Leveraging Git-Based Projects in Domino 5.0
By May Hu, Senior Product Manager at Domino, on February 14, 2022, in Product Updates
Domino automatically tracks all experimentation artifacts so data science work is reproducible, discoverable, and reusable – increasing Model Velocity and mitigating regulatory risk. These artifacts can be documented as part of the Domino File System (DFS), but many companies now prefer to use a centralized Git code repository (e.g. GitHub, GitLab, Bitbucket) so data science code can be integrated with the rest of the company’s CI/CD workflows to improve consistency and governance.
Domino supports common Git workflows such as pulling latest content, pushing changes, browsing files and more – all from within a Domino workspace to/from the Git service provider of your choice. This Git-first experience gives users more control over the syncing and versioning of complex workflows, and makes it easy for them to engage in version-controlled, code-based collaboration with other team members.
Domino 5.0 improves on existing capabilities by simplifying the steps needed to switch branches, and by guiding users through a consistent process to resolve conflicts when merging code into their chosen repository (vs. manual work jumping between different environments).
Switching Branches in a Workspace
Branches allow data scientists to develop features, fix bugs, or safely experiment with new ideas in a contained area of their repository. To maximize productivity, data scientists can quickly switch branches inside their workspace for both the main code repository and any additional imported repositories.
Data scientists can easily select from up to 10 branches that are listed in the drop-down menu. If repositories have more than 10 branches, there is an option to search for additional branches.
Resolving Merge Conflicts
Merge conflicts occur when competing changes are made to lines of code or even entire files (e.g. deleting files).
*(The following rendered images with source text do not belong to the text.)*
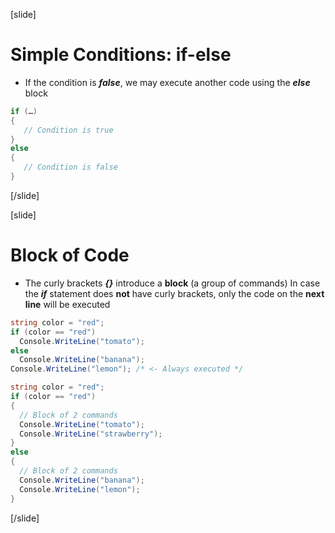 [slide]
# Simple Conditions: if-else
* If the condition is ***false***, we may execute another code using the ***еlse*** block
```csharp
if (…)
{
   // Condition is true
}
else
{
   // Condition is false
}
```
[/slide]

[slide]
# Block of Code
- The curly brackets ***{}*** introduce a **block** (a group of commands)
In case the ***if*** statement does **not** have curly brackets, only the code on the **next line** will be executed
```csharp
string color = "red";
if (color == "red") 
  Console.WriteLine("tomato");
else
  Console.WriteLine("banana");
Console.WriteLine("lemon"); /* <- Always executed */
```
```csharp
string color = "red";
if (color == "red")
{
  // Block of 2 commands
  Console.WriteLine("tomato");
  Console.WriteLine("strawberry"); 
}
else
{
  // Block of 2 commands
  Console.WriteLine("banana");
  Console.WriteLine("lemon");
}
```
[/slide] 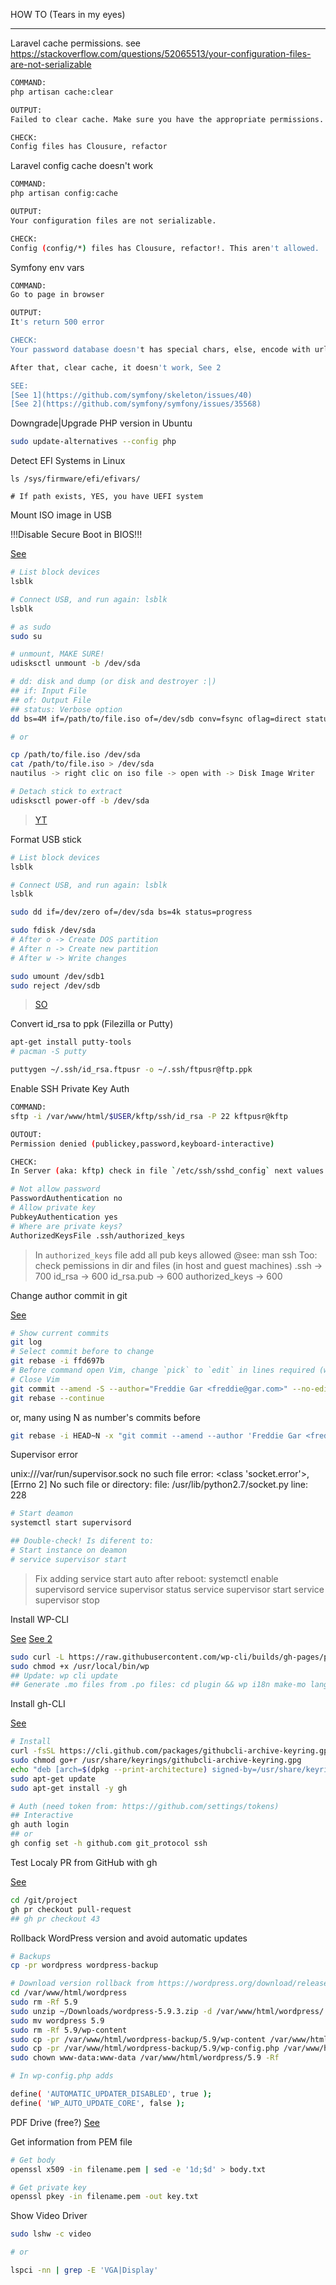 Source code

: HOW TO (Tears in my eyes)
___

Laravel cache permissions. see
https://stackoverflow.com/questions/52065513/your-configuration-files-are-not-serializable
```bash
COMMAND:
php artisan cache:clear

OUTPUT:
Failed to clear cache. Make sure you have the appropriate permissions.

CHECK:
Config files has Clousure, refactor
```

Laravel config cache doesn't work

```bash
COMMAND:
php artisan config:cache

OUTPUT:
Your configuration files are not serializable.

CHECK:
Config (config/*) files has Clousure, refactor!. This aren't allowed.
```

Symfony env vars

```bash
COMMAND:
Go to page in browser

OUTPUT:
It's return 500 error

CHECK:
Your password database doesn't has special chars, else, encode with urlencode function

After that, clear cache, it doesn't work, See 2

SEE:
[See 1](https://github.com/symfony/skeleton/issues/40)
[See 2](https://github.com/symfony/symfony/issues/35568)
```

Downgrade|Upgrade PHP version in Ubuntu

```bash
sudo update-alternatives --config php
```

Detect EFI Systems in Linux

```
ls /sys/firmware/efi/efivars/

# If path exists, YES, you have UEFI system
```

Mount ISO image in USB

!!!Disable Secure Boot in BIOS!!!

[See](https://wiki.archlinux.org/title/USB_flash_installation_medium)

```bash
# List block devices
lsblk

# Connect USB, and run again: lsblk
lsblk

# as sudo
sudo su

# unmount, MAKE SURE!
udisksctl unmount -b /dev/sda

# dd: disk and dump (or disk and destroyer :|)
## if: Input File
## of: Output File
## status: Verbose option
dd bs=4M if=/path/to/file.iso of=/dev/sdb conv=fsync oflag=direct status=progress

# or

cp /path/to/file.iso /dev/sda
cat /path/to/file.iso > /dev/sda
nautilus -> right clic on iso file -> open with -> Disk Image Writer

# Detach stick to extract
udisksctl power-off -b /dev/sda
```
> [YT](https://www.youtube.com/watch?v=4PBqpX0_UOc)

Format USB stick

```bash
# List block devices
lsblk

# Connect USB, and run again: lsblk
lsblk

sudo dd if=/dev/zero of=/dev/sda bs=4k status=progress

sudo fdisk /dev/sda
# After o -> Create DOS partition
# After n -> Create new partition
# After w -> Write changes

sudo umount /dev/sdb1
sudo reject /dev/sdb
```
> [SO](https://askubuntu.com/questions/198065/how-to-format-a-usb-drive)

Convert id_rsa to ppk (Filezilla or Putty)

```bash
apt-get install putty-tools
# pacman -S putty

puttygen ~/.ssh/id_rsa.ftpusr -o ~/.ssh/ftpusr@ftp.ppk
```

Enable SSH Private Key Auth

```bash
COMMAND:
sftp -i /var/www/html/$USER/kftp/ssh/id_rsa -P 22 kftpusr@kftp

OUTOUT:
Permission denied (publickey,password,keyboard-interactive)

CHECK:
In Server (aka: kftp) check in file `/etc/ssh/sshd_config` next values:

# Not allow password
PasswordAuthentication no
# Allow private key
PubkeyAuthentication yes
# Where are private keys?
AuthorizedKeysFile .ssh/authorized_keys
```
> In `authorized_keys` file add all pub keys allowed
> @see: man ssh
> Too: check pemissions in dir and files (in host and guest machines)
> .ssh                  -> 700
>   id_rsa              -> 600
>   id_rsa.pub          -> 600
>   authorized_keys     -> 600

Change author commit in git

[See](https://stackoverflow.com/questions/3042437/how-to-change-the-commit-author-for-one-specific-commit#3042512)

```bash
# Show current commits
git log
# Select commit before to change
git rebase -i ffd697b
# Before command open Vim, change `pick` to `edit` in lines required (with bad author info)
# Close Vim
git commit --amend -S --author="Freddie Gar <freddie@gar.com>" --no-edit
git rebase --continue
```

or, many using N as number's commits before

```bash
git rebase -i HEAD~N -x "git commit --amend --author 'Freddie Gar <freddie@gar.com>' --no-edit"
```

Supervisor error

unix:///var/run/supervisor.sock no such file
error: <class 'socket.error'>, [Errno 2] No such file or directory: file: /usr/lib/python2.7/socket.py line: 228

```bash
# Start deamon
systemctl start supervisord

## Double-check! Is diferent to:
# Start instance on deamon
# service supervisor start
```
> Fix adding service start auto after reboot: systemctl enable supervisord
> service supervisor status
> service supervisor start
> service supervisor stop

Install WP-CLI

[See](https://github.com/wp-cli/wp-cli)
[See 2](https://wordpress.stackexchange.com/questions/127917/generating-po-mo-translating-files-from-scratch-in-a-wordpress-theme)

```bash
sudo curl -L https://raw.githubusercontent.com/wp-cli/builds/gh-pages/phar/wp-cli.phar -o /usr/local/bin/wp
sudo chmod +x /usr/local/bin/wp
## Update: wp cli update
## Generate .mo files from .po files: cd plugin && wp i18n make-mo languages languages
```

Install gh-CLI

[See](https://github.com/cli/cli/blob/trunk/docs/install_linux.md)

```bash
# Install
curl -fsSL https://cli.github.com/packages/githubcli-archive-keyring.gpg | sudo dd of=/usr/share/keyrings/githubcli-archive-keyring.gpg
sudo chmod go+r /usr/share/keyrings/githubcli-archive-keyring.gpg
echo "deb [arch=$(dpkg --print-architecture) signed-by=/usr/share/keyrings/githubcli-archive-keyring.gpg] https://cli.github.com/packages stable main" | sudo tee /etc/apt/sources.list.d/github-cli.list > /dev/null
sudo apt-get update
sudo apt-get install -y gh

# Auth (need token from: https://github.com/settings/tokens)
## Interactive
gh auth login
## or
gh config set -h github.com git_protocol ssh
```

Test Localy PR from GitHub with gh

[See](https://docs.github.com/en/pull-requests/collaborating-with-pull-requests/reviewing-changes-in-pull-requests/checking-out-pull-requests-locally)

```bash
cd /git/project
gh pr checkout pull-request
## gh pr checkout 43
```

Rollback WordPress version and avoid automatic updates

```bash
# Backups
cp -pr wordpress wordpress-backup

# Download version rollback from https://wordpress.org/download/releases/
cd /var/www/html/wordpress
sudo rm -Rf 5.9
sudo unzip ~/Downloads/wordpress-5.9.3.zip -d /var/www/html/wordpress/
sudo mv wordpress 5.9
sudo rm -Rf 5.9/wp-content
sudo cp -pr /var/www/html/wordpress-backup/5.9/wp-content /var/www/html/wordpress/5.9
sudo cp -pr /var/www/html/wordpress-backup/5.9/wp-config.php /var/www/html/wordpress/5.9/
sudo chown www-data:www-data /var/www/html/wordpress/5.9 -Rf

# In wp-config.php adds

define( 'AUTOMATIC_UPDATER_DISABLED', true );
define( 'WP_AUTO_UPDATE_CORE', false );
```

PDF Drive (free?)
[See](https://www.pdfdrive.com/)

Get information from PEM file

```bash
# Get body
openssl x509 -in filename.pem | sed -e '1d;$d' > body.txt

# Get private key
openssl pkey -in filename.pem -out key.txt
```

Show Video Driver

```bash
sudo lshw -c video

# or

lspci -nn | grep -E 'VGA|Display'
```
Failure to manage conflicts correctly can result in an organization’s repository becoming corrupt - which will require data scientists to spend time identifying the reasons for the errors in the repository.
When syncing changes in a workspace to a Git repository, or pulling the latest changes from it into a workspace, Domino first fetches the latest content from the remote branch (git fetch). Next, changes are applied on top of the updated branch (git rebase). If a conflict is detected, Domino guides users through a UI-based workflow to consistently resolve conflicts when merging code into their chosen repository.
How it Works
Switching Branches In A Workspace
- Follow this article to create a Git-based project in Domino.
- Create and launch a workspace with the desired IDE.
- Switch between branches with ease, without leaving the workspace.
Resolving Conflicts When Pulling Files
- Select “Pull” for either the main code repository or imported repository.
- If there are merge conflicts, the following warning will appear:
“Use Remote Changes” will discard changes in your workspace and overwrite files in the workspace with remote changes.
“Resolve Manually” will lead users to resolve conflicts by the filename. For each file in conflict, users can choose to one of the following options:
- “Mark as resolved” assumes that the files have been edited to resolve conflict markers.
- “Use my changes” will overwrite remote files with changes in the workspace.
- “Use origin repo changes” will discard changes in the workspace and overwrite the file with remote changes.
Resolving Conflicts When Syncing Changes
- Click “Sync” for either the main code repository or imported repository.
- If conflicts are detected, users will receive the following warning and options:
- “Force my changes” will overwrite remote files with changes in your workspace. This means that the commit history on the remote will match the commit history in your workspace.
- “Resolve Manually” will lead users to resolve conflicts by the filename.
Domino continues to help data scientists become more productive while helping organizations drive consistency and efficiency in their journey to become model-driven. Domino 5.0 allows data scientists to easily comply with enterprise-wide requirements for leveraging centralized code repositories. With the ability to easily switch between branches in a workspace, data scientists can focus on improving their code and running experiments. The new steps to manage conflicts help data scientists check in code more efficiently, and also ensure that the organization’s repository can be trusted and maintained.
Domino is the Enterprise MLOps platform that seamlessly integrates code-driven model development, deployment, and monitoring to support rapid iteration and optimal model performance so companies can be certain to achieve maximum value from their data science models.
About the Author
May Hu is a Senior Product Manager with years of experience in ML platform and cloud technologies.
She currently leads the product strategy of collaboration and automation charter for Domino Data Lab.